* What you have to do: Check each line of the records below and collect those that include the word "build".

* Document images with source code:
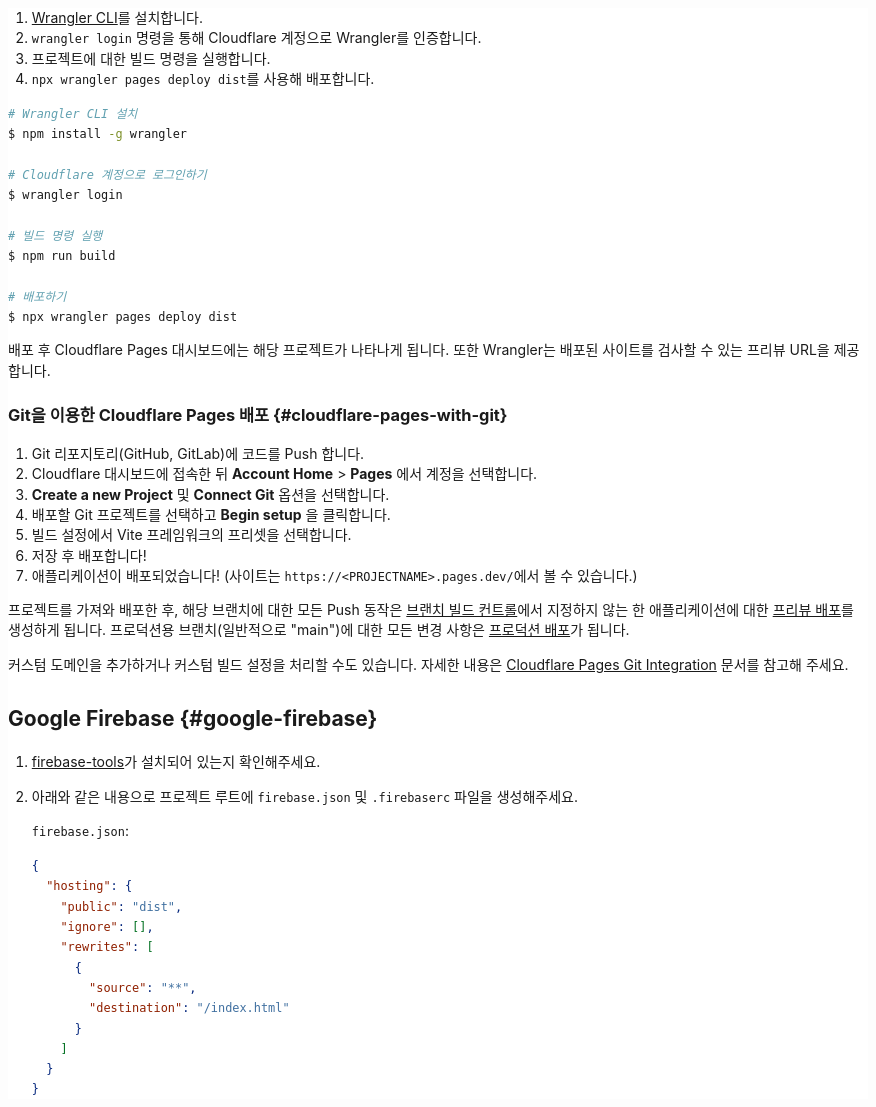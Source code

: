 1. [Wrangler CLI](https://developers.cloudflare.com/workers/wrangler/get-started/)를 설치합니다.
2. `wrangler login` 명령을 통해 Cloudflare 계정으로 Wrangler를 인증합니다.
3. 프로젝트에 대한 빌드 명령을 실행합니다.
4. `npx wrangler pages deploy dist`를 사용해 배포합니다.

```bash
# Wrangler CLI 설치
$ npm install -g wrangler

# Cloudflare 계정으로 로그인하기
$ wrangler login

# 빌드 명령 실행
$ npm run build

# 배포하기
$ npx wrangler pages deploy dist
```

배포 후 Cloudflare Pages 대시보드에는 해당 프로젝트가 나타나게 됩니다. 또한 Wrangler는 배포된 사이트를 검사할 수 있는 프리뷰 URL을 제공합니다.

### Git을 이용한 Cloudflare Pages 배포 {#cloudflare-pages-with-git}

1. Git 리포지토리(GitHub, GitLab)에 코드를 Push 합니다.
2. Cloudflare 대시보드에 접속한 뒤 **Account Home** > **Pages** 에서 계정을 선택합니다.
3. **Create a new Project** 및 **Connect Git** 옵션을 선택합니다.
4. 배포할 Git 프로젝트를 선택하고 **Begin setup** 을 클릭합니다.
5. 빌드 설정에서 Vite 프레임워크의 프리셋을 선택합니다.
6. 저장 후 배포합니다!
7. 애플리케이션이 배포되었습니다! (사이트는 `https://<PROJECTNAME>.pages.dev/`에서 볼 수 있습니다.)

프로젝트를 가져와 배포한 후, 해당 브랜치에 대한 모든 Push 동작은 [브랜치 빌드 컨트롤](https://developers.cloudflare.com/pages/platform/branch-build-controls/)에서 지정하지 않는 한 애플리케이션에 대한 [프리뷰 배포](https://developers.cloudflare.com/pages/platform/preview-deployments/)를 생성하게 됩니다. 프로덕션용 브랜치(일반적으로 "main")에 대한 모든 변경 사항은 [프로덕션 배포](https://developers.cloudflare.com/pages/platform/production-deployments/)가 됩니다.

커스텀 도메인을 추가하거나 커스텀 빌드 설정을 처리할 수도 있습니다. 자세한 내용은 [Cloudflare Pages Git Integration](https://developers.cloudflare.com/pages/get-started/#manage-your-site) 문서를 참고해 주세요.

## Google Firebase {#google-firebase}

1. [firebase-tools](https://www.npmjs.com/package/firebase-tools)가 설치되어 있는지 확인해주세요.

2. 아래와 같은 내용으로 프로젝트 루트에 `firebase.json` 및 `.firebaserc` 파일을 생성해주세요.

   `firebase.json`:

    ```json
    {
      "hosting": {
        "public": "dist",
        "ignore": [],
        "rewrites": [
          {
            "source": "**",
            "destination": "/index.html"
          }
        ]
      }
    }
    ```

* Reply:
$ npm run build
프로젝트를 가져와 배포한 후, 해당 브랜치에 대한 모든 Push 동작은 [브랜치 빌드 컨트롤](https://developers.cloudflare.com/pages/platform/branch-build-controls/)에서 지정하지 않는 한 애플리케이션에 대한 [프리뷰 배포](https://developers.cloudflare.com/pages/platform/preview-deployments/)를 생성하게 됩니다. 프로덕션용 브랜치(일반적으로 "main")에 대한 모든 변경 사항은 [프로덕션 배포](https://developers.cloudflare.com/pages/platform/production-deployments/)가 됩니다.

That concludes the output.